Das hat schon mancherlei Gründe. Zum Einen will sich keiner mehr die Arbeit antun. Wozu auch, irgendjemand wird auf der (Treib-)Jagd schon seinen Fiffi dabei haben und man kann entspannt den Tag genießen. Auch hört man des öfteren, dass auf Ansitzjagd einfach eine Wärmebildkamera den Hund ersetzt, falls mal eine Suche notwendig wird ...

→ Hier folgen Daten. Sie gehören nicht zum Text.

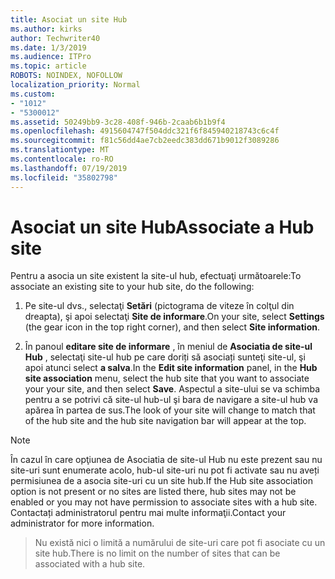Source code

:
 ```yaml
---
title: Asociat un site Hub
ms.author: kirks
author: Techwriter40
ms.date: 1/3/2019
ms.audience: ITPro
ms.topic: article
ROBOTS: NOINDEX, NOFOLLOW
localization_priority: Normal
ms.custom:
- "1012"
- "5300012"
ms.assetid: 50249bb9-3c28-408f-946b-2caab6b1b9f4
ms.openlocfilehash: 4915604747f504ddc321f6f845940218743c6c4f
ms.sourcegitcommit: f81c56dd4ae7cb2eedc383dd671b9012f3089286
ms.translationtype: MT
ms.contentlocale: ro-RO
ms.lasthandoff: 07/19/2019
ms.locfileid: "35802798"
---
```

# <a name="associate-a-hub-site"></a><span data-ttu-id="67bc8-102">Asociat un site Hub</span><span class="sxs-lookup"><span data-stu-id="67bc8-102">Associate a Hub site</span></span>

<span data-ttu-id="67bc8-103">Pentru a asocia un site existent la site-ul hub, efectuaţi următoarele:</span><span class="sxs-lookup"><span data-stu-id="67bc8-103">To associate an existing site to your hub site, do the following:</span></span>
  
1. <span data-ttu-id="67bc8-104">Pe site-ul dvs., selectaţi **Setări** (pictograma de viteze în colţul din dreapta), şi apoi selectaţi **Site de informare**.</span><span class="sxs-lookup"><span data-stu-id="67bc8-104">On your site, select **Settings** (the gear icon in the top right corner), and then select **Site information**.</span></span>

2. <span data-ttu-id="67bc8-105">În panoul **editare site de informare** , în meniul de **Asociatia de site-ul Hub** , selectaţi site-ul hub pe care doriți să asociați sunteţi site-ul, şi apoi atunci select **a salva**.</span><span class="sxs-lookup"><span data-stu-id="67bc8-105">In the **Edit site information** panel, in the **Hub site association** menu, select the hub site that you want to associate your your site, and then select **Save**.</span></span> <span data-ttu-id="67bc8-106">Aspectul a site-ului se va schimba pentru a se potrivi că site-ul hub-ul şi bara de navigare a site-ul hub va apărea în partea de sus.</span><span class="sxs-lookup"><span data-stu-id="67bc8-106">The look of your site will change to match that of the hub site and the hub site navigation bar will appear at the top.</span></span>

 > [!Note]
><span data-ttu-id="67bc8-107">În cazul în care opţiunea de Asociatia de site-ul Hub nu este prezent sau nu site-uri sunt enumerate acolo, hub-ul site-uri nu pot fi activate sau nu aveți permisiunea de a asocia site-uri cu un site hub.</span><span class="sxs-lookup"><span data-stu-id="67bc8-107">If the Hub site association option is not present or no sites are listed there, hub sites may not be enabled or you may not have permission to associate sites with a hub site.</span></span> <span data-ttu-id="67bc8-108">Contactați administratorul pentru mai multe informaţii.</span><span class="sxs-lookup"><span data-stu-id="67bc8-108">Contact your administrator for more information.</span></span>

><span data-ttu-id="67bc8-109">Nu există nici o limită a numărului de site-uri care pot fi asociate cu un site hub.</span><span class="sxs-lookup"><span data-stu-id="67bc8-109">There is no limit on the number of sites that can be associated with a hub site.</span></span>
  
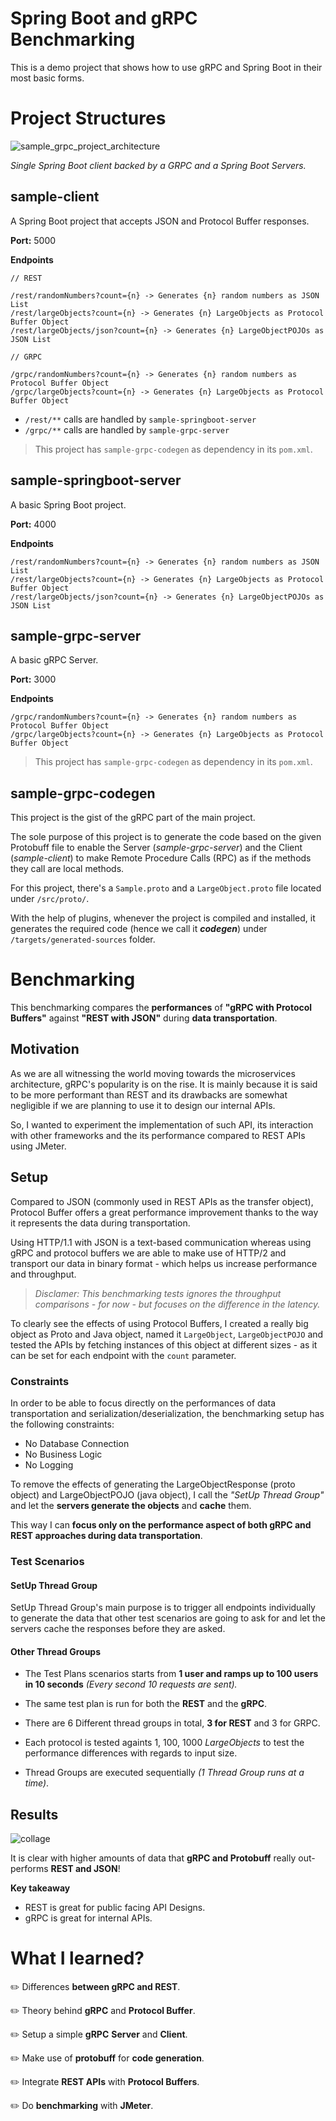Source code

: # Spring Boot and gRPC Benchmarking



This is a demo project that shows how to use gRPC and Spring Boot in their most basic forms.




# Project Structures



![sample_grpc_project_architecture](https://github.com/recepinanc/spring-boot-grpc-benchmarking/blob/main/sample_grpc_project_architecture.png)

*Single Spring Boot client backed by a GRPC and a Spring Boot Servers.*  



## sample-client

A Spring Boot project that accepts JSON and Protocol Buffer responses.  



**Port:** 5000

**Endpoints**

```
// REST

/rest/randomNumbers?count={n} -> Generates {n} random numbers as JSON List
/rest/largeObjects?count={n} -> Generates {n} LargeObjects as Protocol Buffer Object
/rest/largeObjects/json?count={n} -> Generates {n} LargeObjectPOJOs as JSON List

// GRPC

/grpc/randomNumbers?count={n} -> Generates {n} random numbers as Protocol Buffer Object
/grpc/largeObjects?count={n} -> Generates {n} LargeObjects as Protocol Buffer Object
```



- `/rest/**` calls are handled by `sample-springboot-server`  
- `/grpc/**` calls are handled by  `sample-grpc-server`



> This project has `sample-grpc-codegen` as dependency in its `pom.xml`.

  


## sample-springboot-server

A basic Spring Boot project.



**Port:** 4000

**Endpoints**

```
/rest/randomNumbers?count={n} -> Generates {n} random numbers as JSON List
/rest/largeObjects?count={n} -> Generates {n} LargeObjects as Protocol Buffer Object
/rest/largeObjects/json?count={n} -> Generates {n} LargeObjectPOJOs as JSON List
```

  

## sample-grpc-server

A basic gRPC Server.



**Port:** 3000

**Endpoints**

```
/grpc/randomNumbers?count={n} -> Generates {n} random numbers as Protocol Buffer Object
/grpc/largeObjects?count={n} -> Generates {n} LargeObjects as Protocol Buffer Object
```



> This project has `sample-grpc-codegen` as dependency in its `pom.xml`.

  


## sample-grpc-codegen

This project is the gist of the gRPC part of the main project.   

The sole purpose of this project is to generate the code based on the given Protobuff file to enable the Server (*sample-grpc-server*) and the Client (*sample-client*) to make Remote Procedure Calls (RPC) as if the methods they call are local methods.  



For this project, there's a `Sample.proto` and a `LargeObject.proto`  file located under `/src/proto/`.   



With the help of plugins, whenever the project is compiled and installed, it generates the required code (hence we call it ***codegen***) under `/targets/generated-sources` folder.

  

# Benchmarking



This benchmarking compares the **performances** of **"gRPC with Protocol Buffers"** against **"REST with JSON"** during **data transportation**.



## Motivation



As we are all witnessing the world moving towards the microservices architecture, gRPC's popularity is on the rise. It is mainly because it is said to be more performant than REST and its drawbacks are somewhat negligible if we are planning to use it to design our internal APIs.



So, I wanted to experiment the implementation of such API, its interaction with other frameworks and the its performance compared to REST APIs using JMeter.



## Setup



Compared to JSON (commonly used in REST APIs as the transfer object), Protocol Buffer offers a great performance improvement thanks to the way it represents the data during transportation. 

Using HTTP/1.1 with JSON is a text-based communication whereas using gRPC and protocol buffers we are able to make use of HTTP/2 and transport our data in binary format - which helps us increase performance and throughput.



> *Disclamer: This benchmarking tests ignores the throughput comparisons - for now - but focuses on the difference in the latency.*



To clearly see the effects of using Protocol Buffers, I created a really big object as Proto and Java object, named it  `LargeObject`, `LargeObjectPOJO` and tested the APIs by fetching instances of this object at different sizes - as it can be set for each endpoint with the `count` parameter.



### Constraints

In order to be able to focus directly on the performances of data transportation and serialization/deserialization, the benchmarking setup has the following constraints:

- No Database Connection
- No Business Logic
- No Logging



To remove the effects of generating the LargeObjectResponse (proto object) and LargeObjectPOJO (java object), I call the *"SetUp Thread Group"* and let the **servers generate the objects** and **cache** them. 

This way I can **focus only on the performance aspect of both gRPC and REST approaches during data transportation**.



### Test Scenarios

#### SetUp Thread Group

SetUp Thread Group's main purpose is to trigger all endpoints individually to generate the data that other test scenarios are going to ask for and let the servers cache the responses before they are asked.



#### Other Thread Groups

- The Test Plans scenarios starts from **1 user and ramps up to 100 users in 10 seconds** *(Every second 10 requests are sent).*

- The same test plan is run for both the **REST** and the **gRPC**.

- There are 6 Different thread groups in total, **3 for REST** and 3 for GRPC. 

- Each protocol is tested againts 1, 100, 1000 *LargeObjects* to test the performance differences with regards to input size.

- Thread Groups are executed sequentially *(1 Thread Group runs at a time)*.



## Results

![collage](https://github.com/recepinanc/spring-boot-grpc-benchmarking/blob/main/benchmarking/response-time-graphs/collage.png)



It is clear with higher amounts of data that **gRPC and Protobuff** really out-performs **REST and JSON**!



**Key takeaway** 

- REST is great for public facing API Designs.
- gRPC is great for internal APIs.




# What I learned?



✏️ Differences **between gRPC and REST**.

✏️ Theory behind **gRPC** and **Protocol Buffer**.

✏️ Setup a simple **gRPC** **Server** and **Client**.

✏️ Make use of **protobuff** for **code generation**.

✏️ Integrate **REST APIs** with **Protocol Buffers**.

✏️ Do **benchmarking** with **JMeter**.
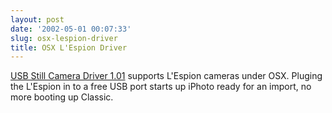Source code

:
 ```yaml
---
layout: post
date: '2002-05-01 00:07:33'
slug: osx-lespion-driver
title: OSX L'Espion Driver
---
```


[USB Still Camera Driver 1.01](http://www.versiontracker.com/moreinfo.fcgi?id=14625&amp;db=macosx) supports L'Espion cameras under OSX. Pluging the L'Espion in to a free USB port starts up iPhoto ready for an import, no more booting up Classic.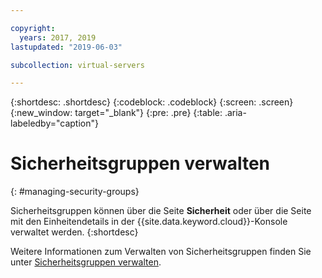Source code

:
 ```yaml
---

copyright:
  years: 2017, 2019
lastupdated: "2019-06-03"

subcollection: virtual-servers

---
```


{:shortdesc: .shortdesc}
{:codeblock: .codeblock}
{:screen: .screen}
{:new_window: target="_blank"}
{:pre: .pre}
{:table: .aria-labeledby="caption"}


# Sicherheitsgruppen verwalten
{: #managing-security-groups}

Sicherheitsgruppen können über die Seite **Sicherheit** oder über die Seite mit den Einheitendetails in der {{site.data.keyword.cloud}}-Konsole verwaltet werden.
{:shortdesc}

Weitere Informationen zum Verwalten von Sicherheitsgruppen finden Sie unter [Sicherheitsgruppen verwalten](/docs/infrastructure/security-groups?topic=security-groups-managing-sg#managing-sg).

Ich war vor zwei Tagen auf einer Treibjagd eingeladen, wo zu meinem Erstaunen bei etwa 25 Schützen fast kein Hund anwesend war. Ich hatte den einzigen Vorsteher. Viel wurde nicht erlegt. Haben an dem Tag zwei Hasen verlorengesucht. Den Ersten haben wir zum Glück bekommen, nachdem ein anderer Hundeführer mit seinem Hund (die Rasse nenne ich jetzt nicht) am Strick sein Glück versuchte und wie sich später rausstellte 2 m neben dem erlegten Stück vorbei zog und 100 m in die verkehrte Richtung spazierte ... Da ist man dann schon stolz und ich empfand das als Lohn meiner Mühen. War ja erst sein zweiter warmer Hase, welchen mir mein Hund gebracht hat. Den zweiten angebleiten arbeitete er Spurlaut über zwei Senffelder, hat ihn jedoch leider im letzten, sehr dichten Feld verloren.

Heut hab ich mal angefangen für die Bringtreue zu üben und hab auch noch eine 900 m - Schleppe mit'm Karnickel gezogen, weil ich die Langschleppenprüfung führen werde und mal schauen wollte wie er sich anstellt. Beides endete zu meiner vollsten Zufriedenheit.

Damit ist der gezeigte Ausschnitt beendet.